Dengan tidak lancar berarti memperlambat perjalanan dan bikin macet. Di beberapa titik yang akan dilalui pemudik juga rawan dilanda banjir. Belajar dari musibah banjir yang melanda DKI Jakarta, Jawa Tengah, dan Jawa Timur awal Januari 2025 lalu saat ini beberapa titik juga berpotensi terhambat oleh banjir. Apalagi hujan deras juga sukar diprediksi sehingga menyebabkan masalah di perjalanan.
Hal ini penting diketahui pemudik karena puncak musim penghujan belum usai dan penanganan banjir juga masih seadanya menyebabkan potensi banjir menggenangi pemukiman dan jalan raya yang dilintasi pemudik masih besar. Di samping masalah akses jalan di beberapa provinsi BMKG sudah memperingatkan akan potensi cuaca buruk selama musim mudik tahun ini.
Tentu saja peringatan ini harus diwaspadai sebab demi memburu recehan pengelola angkutan laut kerap mengabaikan aspek keselamatan rakyat. Alasan ingin cepat sampai ke kampung halaman dengan sarana yang tidak laik jalan menyebabkan penghalalan segala cara dan menghilangkan logika akal sehat.
Pengelola angkutan kapal dan pesawat udara tentu saja harus memperhatikan aspek keselamatan akibat cuaca ini agar rakyat tidak menjadi korban. Dan, yang tidak kalah penting yakni kesiapan petugas di lapangan di bawah komando petugas kepolisian. Praktik di lapangan tentu lebih sulit ketimbang di atas kertas waktu rapat.
Dalam pengalaman mudik tahun-tahun sebelumnya kemacetan bahkan pemicu kecelakaan lalu lintas selain disebabkan sarana-prasarana jalan juga disebabkan ketidaksiapan aparat yang bertugas di lapangan. Di lapangan jelas ada persoalan persimpangan jalan, pasar tumpah, obyek wisata, obyek vital, rumah makan, bottle neck dan parkir liar yang biasanya marak di jalur mudik.

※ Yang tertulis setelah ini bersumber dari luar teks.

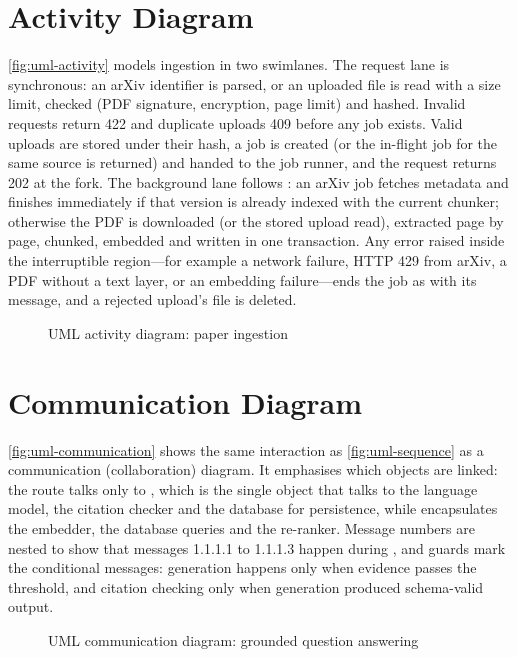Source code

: \section{Activity Diagram}

\autoref{fig:uml-activity} models ingestion in two swimlanes. The request lane is synchronous: an arXiv identifier is
parsed, or an uploaded file is read with a size limit, checked (PDF signature, encryption, page limit) and hashed.
Invalid requests return 422 and duplicate uploads 409 before any job exists. Valid uploads are stored under their
hash, a job is created (or the in-flight job for the same source is returned) and handed to the job runner, and the
request returns 202 at the fork. The background lane follows : an arXiv job fetches metadata and
finishes immediately if that version is already indexed with the current chunker; otherwise the PDF is downloaded
(or the stored upload read), extracted page by page, chunked, embedded and written in one transaction. Any error
raised inside the interruptible region---for example a network failure, HTTP 429 from arXiv, a PDF without a text
layer, or an embedding failure---ends the job as  with its message, and a rejected upload's file is
deleted.

\begin{figure}[htbp]
  \centering
  \caption{UML activity diagram: paper ingestion}\label{fig:uml-activity}
\end{figure}

\section{Communication Diagram}

\autoref{fig:uml-communication} shows the same interaction as \autoref{fig:uml-sequence} as a communication
(collaboration) diagram. It emphasises which objects are linked: the route talks only to , which is
the single object that talks to the language model, the citation checker and the database for persistence, while
 encapsulates the embedder, the database queries and the re-ranker. Message numbers are nested
to show that messages 1.1.1.1 to 1.1.1.3 happen during , and guards mark the conditional messages:
generation happens only when evidence passes the threshold, and citation checking only when generation produced
schema-valid output.

\begin{figure}[htbp]
  \centering
  \caption{UML communication diagram: grounded question answering}\label{fig:uml-communication}
\end{figure}

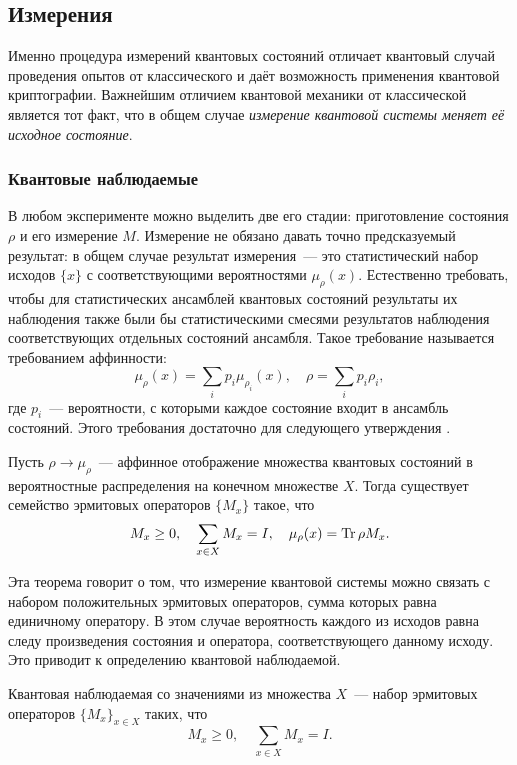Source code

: \subsection{Измерения}
Именно процедура измерений квантовых состояний отличает квантовый случай проведения опытов от классического и даёт возможность применения квантовой криптографии. Важнейшим отличием квантовой механики от классической является тот факт, что в общем случае \textit{измерение квантовой системы меняет её исходное состояние}.

\subsubsection{Квантовые наблюдаемые}
В любом эксперименте можно выделить две его стадии: приготовление состояния $\rho$ и его измерение $M$. Измерение не обязано давать точно предсказуемый результат: в общем случае результат измерения~--- это статистический набор исходов $\{x\}$ с соответствующими вероятностями $\mu_\rho(x)$. Естественно требовать, чтобы для статистических ансамблей квантовых состояний результаты их наблюдения также были бы статистическими смесями результатов наблюдения соответствующих отдельных состояний ансамбля. Такое требование называется требованием аффинности:
\begin{equation} \mu_\rho(x) = \sum_i p_i \mu_{\rho_i}(x),\quad \rho = \sum_i p_i \rho_i, \end{equation}
где $p_i$~--- вероятности, с которыми каждое состояние входит в ансамбль состояний.
Этого требования достаточно для следующего утверждения \cite{holevo}.
\begin{theorem}
  Пусть $\rho \rightarrow \mu_\rho$~--- аффинное отображение множества квантовых состояний в вероятностные распределения на конечном множестве $X$. Тогда существует семейство эрмитовых операторов $\{M_x\}$ такое, что
  \begin{equation} M_x \ge 0,\quad \sum_{x \in X} M_x = I,\quad \mu_\rho(x) = \operatorname{Tr} \rho M_x. \end{equation}
\end{theorem}

Эта теорема говорит о том, что измерение квантовой системы можно связать с набором положительных эрмитовых операторов, сумма которых равна единичному оператору. В этом случае вероятность каждого из исходов равна следу произведения состояния и оператора, соответствующего данному исходу. Это приводит к определению квантовой наблюдаемой.
\begin{definition}
  Квантовая наблюдаемая со значениями из множества $X$~--- набор эрмитовых операторов $\{M_x\}_{x \in X}$ таких, что
  \begin{equation} M_x \ge 0,\quad \sum_{x \in X} M_x = I. \end{equation}
\end{definition}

Ini membutuhkan pengaturan yang cermat. Kita tentu saja amat prihatin selama ini pengaturan lalu lintas tidak dilakukan oleh petugas kepolisian melainkan oleh "pak ogah". Kehadiran pak ogah selama ini cukup membantu cuma yang jadi pertanyaan para polisi yang jumlahnya ribuan itu disimpan di mana pada saat rakyat membutuhkan layanan ketika banjir, pohon tumbang, lampu pengatur lalu lintas mati atau bahkan kecelakaan. Kondisi ini jangan terjadi pada mudik yang sebentar lagi akan menggeliat.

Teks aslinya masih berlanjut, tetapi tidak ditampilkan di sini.